The gaming industry is actually very close to money. Often, a game is expected to break even within six months after launch; if it doesn’t, the project might gradually be sidelined. This pace in the gaming industry, from a data production perspective, means generating hundreds of thousands of events per second, with tens of terabytes of data produced daily being the norm.
The gaming business has a wide range of needs, such as operations, gameplay, and economic layers. For example, a small traffic team of four or five people might need to allocate 1 million in traffic—can they recover that 1 million within this period? How should they analyze data over these few days? For such data analysis demands, relying on traditional dashboard displays is often impractical. In these cases, teams typically resort to direct SQL queries, exporting data to Excel sheets. Each flexible demand is handled this way, leading to an extremely high volume of analysis requests.
In addition, data engineers in the gaming industry often face a mountain of demands. They spend most of their time writing SQL, performing ad-hoc statistics, and exporting data for requests. Typically, they produce many Excel files daily, handling 30 or more tasks, sometimes even hundreds.

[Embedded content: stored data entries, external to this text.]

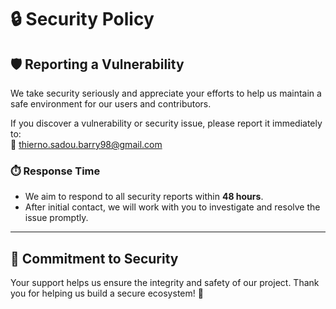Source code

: # 🔒 Security Policy

## 🛡️ Reporting a Vulnerability
We take security seriously and appreciate your efforts to help us maintain a safe environment for our users and contributors.  

If you discover a vulnerability or security issue, please report it immediately to:  
📧 [thierno.sadou.barry98@gmail.com](mailto:thierno.sadou.barry98@gmail.com)  

### ⏱️ Response Time
- We aim to respond to all security reports within **48 hours**.  
- After initial contact, we will work with you to investigate and resolve the issue promptly.

---

## 🤝 Commitment to Security
Your support helps us ensure the integrity and safety of our project. Thank you for helping us build a secure ecosystem! 💙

Under such immense demand, data governance in the gaming industry is extremely complex. On the data source side, it’s often divided into web games and client-based games, with client games further segmented into different mobile platforms like iPhone and Android, and Android split into various brands. How do users from these different brands and channels behave? What’s their user experience like? It even drills down to how the game performs on different screen sizes. Take the issue of game bitrate, for example—typically, you see data at 60 frames per second, and many games store every single frame of those 60, along with latency data for each interaction, to enable future optimizations.
Additionally, games incorporate "thrill and excitement" design elements. For instance, when a player defeats a monster, what rewards does the system provide? Can rewards be pushed in real-time after a player completes a task? Or, in a 15-minute match, how do you quickly match opponents for the next round to enhance the player’s experience and boost retention? How do you achieve real-time processing? After a match ends, how do you swiftly showcase the player’s highlight moments and game stats? These all pose significant challenges to real-time stream computing capabilities.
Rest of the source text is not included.